• _Data records_:
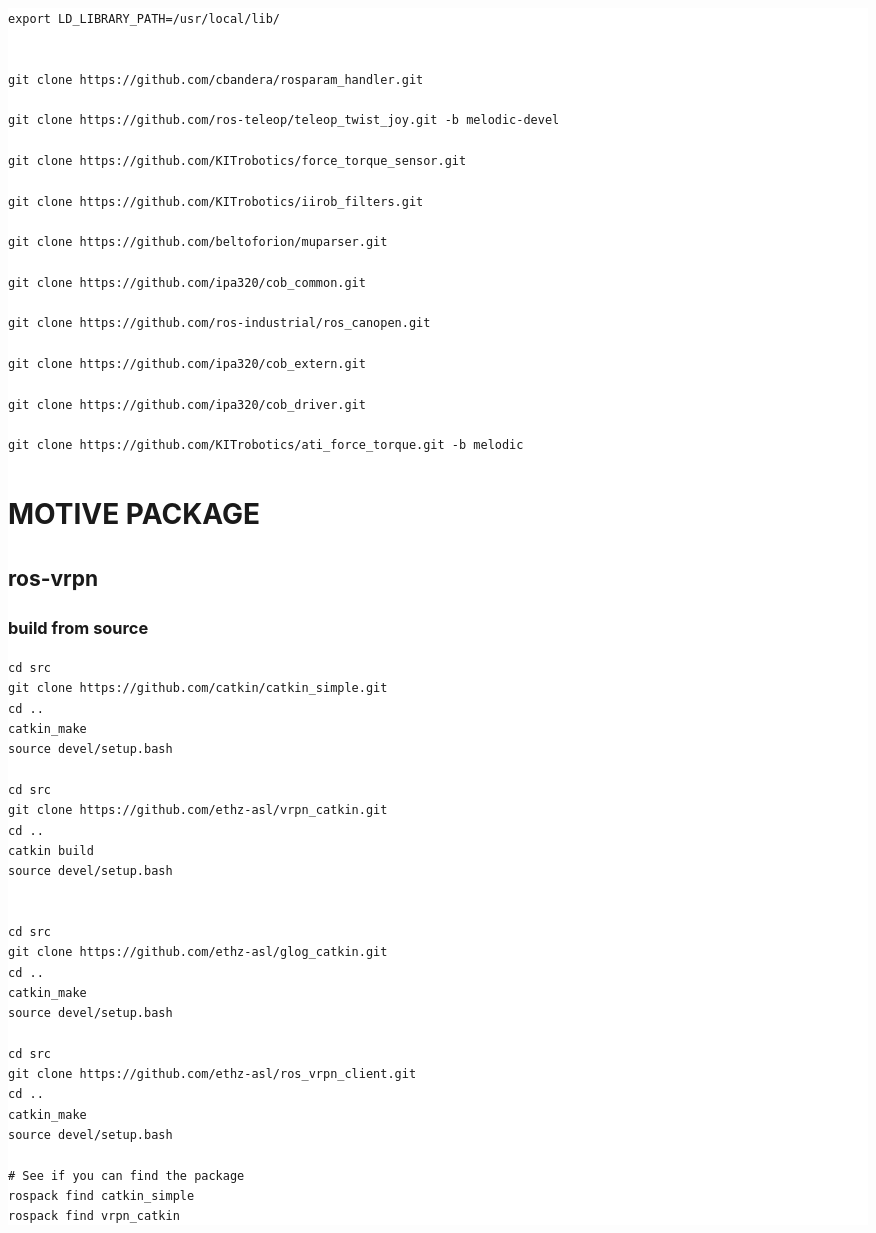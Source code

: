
 ```
export LD_LIBRARY_PATH=/usr/local/lib/


git clone https://github.com/cbandera/rosparam_handler.git

git clone https://github.com/ros-teleop/teleop_twist_joy.git -b melodic-devel

git clone https://github.com/KITrobotics/force_torque_sensor.git

git clone https://github.com/KITrobotics/iirob_filters.git

git clone https://github.com/beltoforion/muparser.git

git clone https://github.com/ipa320/cob_common.git

git clone https://github.com/ros-industrial/ros_canopen.git

git clone https://github.com/ipa320/cob_extern.git

git clone https://github.com/ipa320/cob_driver.git

git clone https://github.com/KITrobotics/ati_force_torque.git -b melodic
```

# MOTIVE PACKAGE

## ros-vrpn

### build from source
```
cd src
git clone https://github.com/catkin/catkin_simple.git
cd ..
catkin_make
source devel/setup.bash

cd src
git clone https://github.com/ethz-asl/vrpn_catkin.git
cd ..
catkin build
source devel/setup.bash


cd src
git clone https://github.com/ethz-asl/glog_catkin.git
cd ..
catkin_make
source devel/setup.bash

cd src
git clone https://github.com/ethz-asl/ros_vrpn_client.git
cd ..
catkin_make
source devel/setup.bash

# See if you can find the package
rospack find catkin_simple
rospack find vrpn_catkin
```
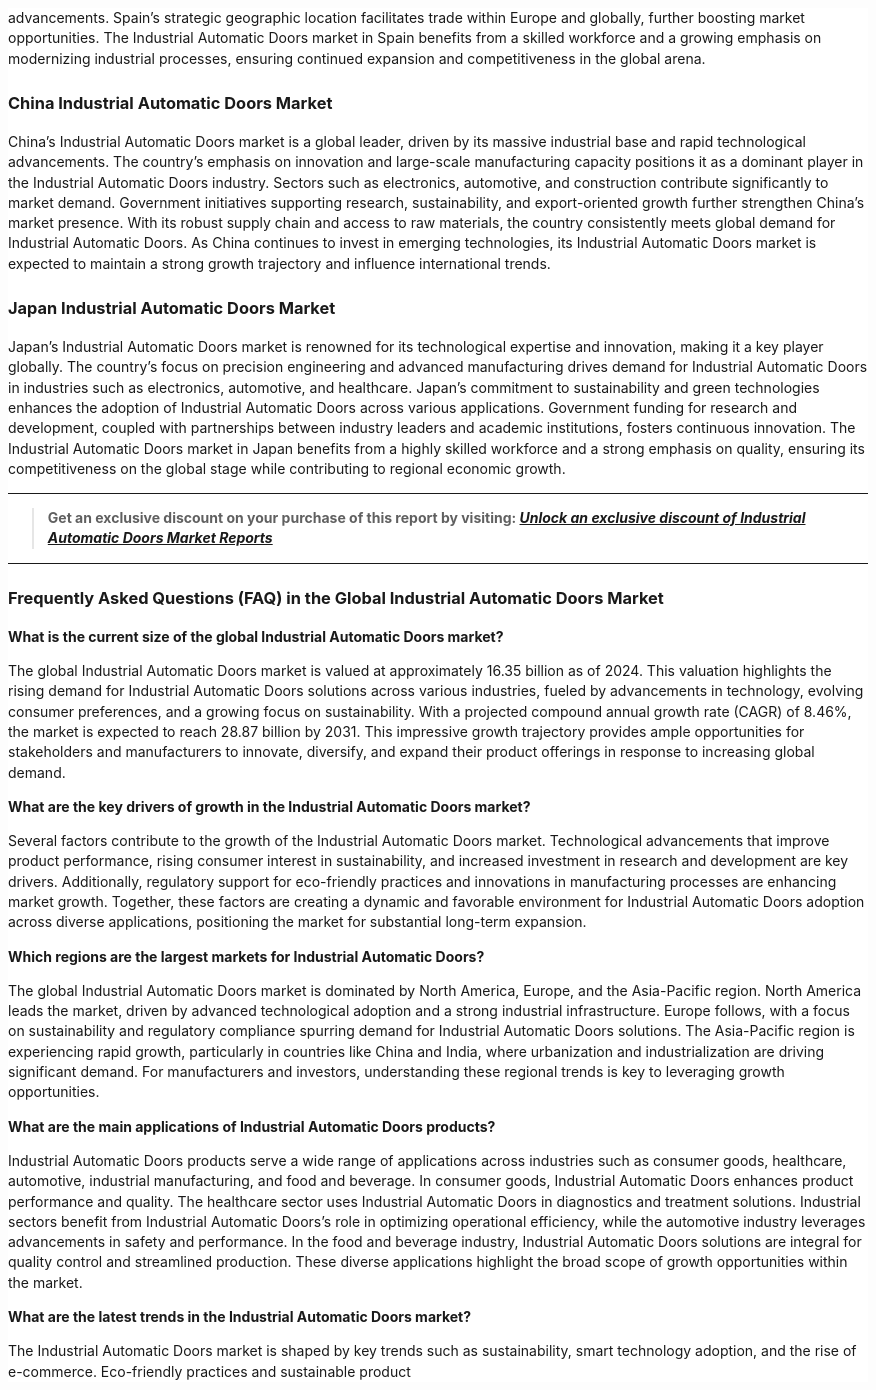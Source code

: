 advancements. Spain&rsquo;s strategic geographic location facilitates trade within Europe and globally, further boosting market opportunities. The Industrial Automatic Doors market in Spain benefits from a skilled workforce and a growing emphasis on modernizing industrial processes, ensuring continued expansion and competitiveness in the global arena.</p><h3>China Industrial Automatic Doors Market</h3><p>China&rsquo;s Industrial Automatic Doors market is a global leader, driven by its massive industrial base and rapid technological advancements. The country&rsquo;s emphasis on innovation and large-scale manufacturing capacity positions it as a dominant player in the Industrial Automatic Doors industry. Sectors such as electronics, automotive, and construction contribute significantly to market demand. Government initiatives supporting research, sustainability, and export-oriented growth further strengthen China&rsquo;s market presence. With its robust supply chain and access to raw materials, the country consistently meets global demand for Industrial Automatic Doors. As China continues to invest in emerging technologies, its Industrial Automatic Doors market is expected to maintain a strong growth trajectory and influence international trends.</p><h3>Japan Industrial Automatic Doors Market</h3><p>Japan&rsquo;s Industrial Automatic Doors market is renowned for its technological expertise and innovation, making it a key player globally. The country&rsquo;s focus on precision engineering and advanced manufacturing drives demand for Industrial Automatic Doors in industries such as electronics, automotive, and healthcare. Japan&rsquo;s commitment to sustainability and green technologies enhances the adoption of Industrial Automatic Doors across various applications. Government funding for research and development, coupled with partnerships between industry leaders and academic institutions, fosters continuous innovation. The Industrial Automatic Doors market in Japan benefits from a highly skilled workforce and a strong emphasis on quality, ensuring its competitiveness on the global stage while contributing to regional economic growth.</p><hr /><blockquote><p><strong>Get an exclusive discount on your purchase of this report by visiting: <em><a href="://marketresearchpulse.com/ask-for-discount/59475?utm_source=Github&amp;utm_medium=030">Unlock an exclusive discount of Industrial Automatic Doors Market Reports</a></em>&nbsp;</strong></p></blockquote><hr /><h3>Frequently Asked Questions (FAQ) in the Global Industrial Automatic Doors Market</h3><p><strong>What is the current size of the global Industrial Automatic Doors market?</strong></p><p>The global Industrial Automatic Doors market is valued at approximately 16.35 billion as of 2024. This valuation highlights the rising demand for Industrial Automatic Doors solutions across various industries, fueled by advancements in technology, evolving consumer preferences, and a growing focus on sustainability. With a projected compound annual growth rate (CAGR) of 8.46%, the market is expected to reach 28.87 billion by 2031. This impressive growth trajectory provides ample opportunities for stakeholders and manufacturers to innovate, diversify, and expand their product offerings in response to increasing global demand.</p><p><strong>What are the key drivers of growth in the Industrial Automatic Doors market?</strong></p><p>Several factors contribute to the growth of the Industrial Automatic Doors market. Technological advancements that improve product performance, rising consumer interest in sustainability, and increased investment in research and development are key drivers. Additionally, regulatory support for eco-friendly practices and innovations in manufacturing processes are enhancing market growth. Together, these factors are creating a dynamic and favorable environment for Industrial Automatic Doors adoption across diverse applications, positioning the market for substantial long-term expansion.</p><p><strong>Which regions are the largest markets for Industrial Automatic Doors?</strong></p><p>The global Industrial Automatic Doors market is dominated by North America, Europe, and the Asia-Pacific region. North America leads the market, driven by advanced technological adoption and a strong industrial infrastructure. Europe follows, with a focus on sustainability and regulatory compliance spurring demand for Industrial Automatic Doors solutions. The Asia-Pacific region is experiencing rapid growth, particularly in countries like China and India, where urbanization and industrialization are driving significant demand. For manufacturers and investors, understanding these regional trends is key to leveraging growth opportunities.</p><p><strong>What are the main applications of Industrial Automatic Doors products?</strong></p><p>Industrial Automatic Doors products serve a wide range of applications across industries such as consumer goods, healthcare, automotive, industrial manufacturing, and food and beverage. In consumer goods, Industrial Automatic Doors enhances product performance and quality. The healthcare sector uses Industrial Automatic Doors in diagnostics and treatment solutions. Industrial sectors benefit from Industrial Automatic Doors&rsquo;s role in optimizing operational efficiency, while the automotive industry leverages advancements in safety and performance. In the food and beverage industry, Industrial Automatic Doors solutions are integral for quality control and streamlined production. These diverse applications highlight the broad scope of growth opportunities within the market.</p><p><strong>What are the latest trends in the Industrial Automatic Doors market?</strong></p><p>The Industrial Automatic Doors market is shaped by key trends such as sustainability, smart technology adoption, and the rise of e-commerce. Eco-friendly practices and sustainable product
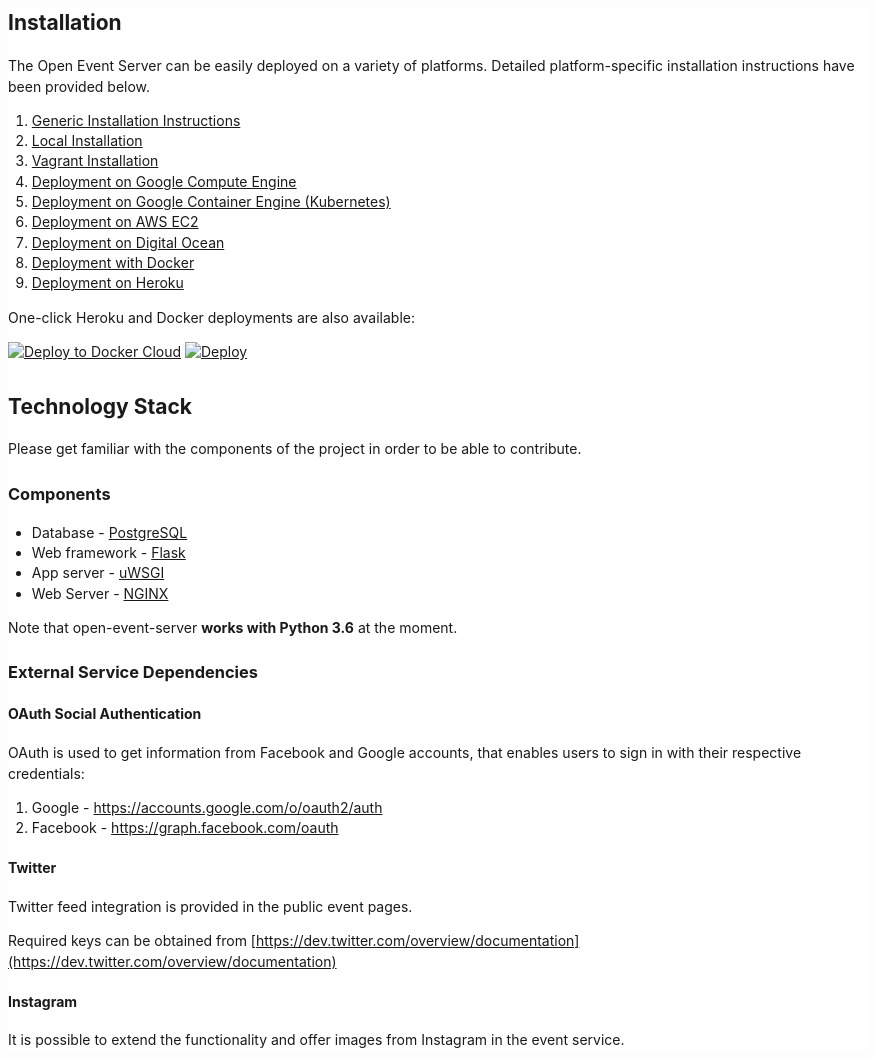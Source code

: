 ## Installation

The Open Event Server can be easily deployed on a variety of platforms. Detailed platform-specific installation instructions have been provided below.

1. [Generic Installation Instructions](/docs/installation/basic.md)
1. [Local Installation](/docs/installation/local.md)
1. [Vagrant Installation](/docs/installation/vagrant.md)
1. [Deployment on Google Compute Engine](/docs/installation/google.md)
1. [Deployment on Google Container Engine (Kubernetes)](/docs/installation/gce-kubernetes.md)
1. [Deployment on AWS EC2](/docs/installation/aws.md)
1. [Deployment on Digital Ocean](/docs/installation/digital-ocean.md)
1. [Deployment with Docker](/docs/installation/docker.md)
1. [Deployment on Heroku](/docs/installation/heroku.md)


One-click Heroku and Docker deployments are also available:

[![Deploy to Docker Cloud](https://files.cloud.docker.com/images/deploy-to-dockercloud.svg)](https://cloud.docker.com/stack/deploy/?repo=https://github.com/fossasia/open-event-server)  [![Deploy](https://www.herokucdn.com/deploy/button.svg)](https://heroku.com/deploy)


## Technology Stack

Please get familiar with the components of the project in order to be able to contribute.

### Components

* Database - [PostgreSQL](https://www.postgresql.org)
* Web framework - [Flask](http://flask.pocoo.org)
* App server - [uWSGI](https://github.com/unbit/uwsgi)
* Web Server - [NGINX](https://www.nginx.com)

Note that open-event-server **works with Python 3.6** at the moment.

### External Service Dependencies

#### OAuth Social Authentication

OAuth is used to get information from Facebook and Google accounts, that enables users to sign in with their respective credentials:
 1. Google - https://accounts.google.com/o/oauth2/auth
 2. Facebook - https://graph.facebook.com/oauth

#### Twitter

Twitter feed integration is provided in the public event pages.

Required keys can be obtained from [https://dev.twitter.com/overview/documentation](https://dev.twitter.com/overview/documentation)

#### Instagram

It is possible to extend the functionality and offer images from Instagram in the event service.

• _Task brief_:
Look for the word "Docker". Copy out every line of the data that has it.

• _Response area_:
1. [Deployment with Docker](/docs/installation/docker.md)
One-click Heroku and Docker deployments are also available:
[![Deploy to Docker Cloud](https://files.cloud.docker.com/images/deploy-to-dockercloud.svg)](https://cloud.docker.com/stack/deploy/?repo=https://github.com/fossasia/open-event-server)  [![Deploy](https://www.herokucdn.com/deploy/button.svg)](https://heroku.com/deploy)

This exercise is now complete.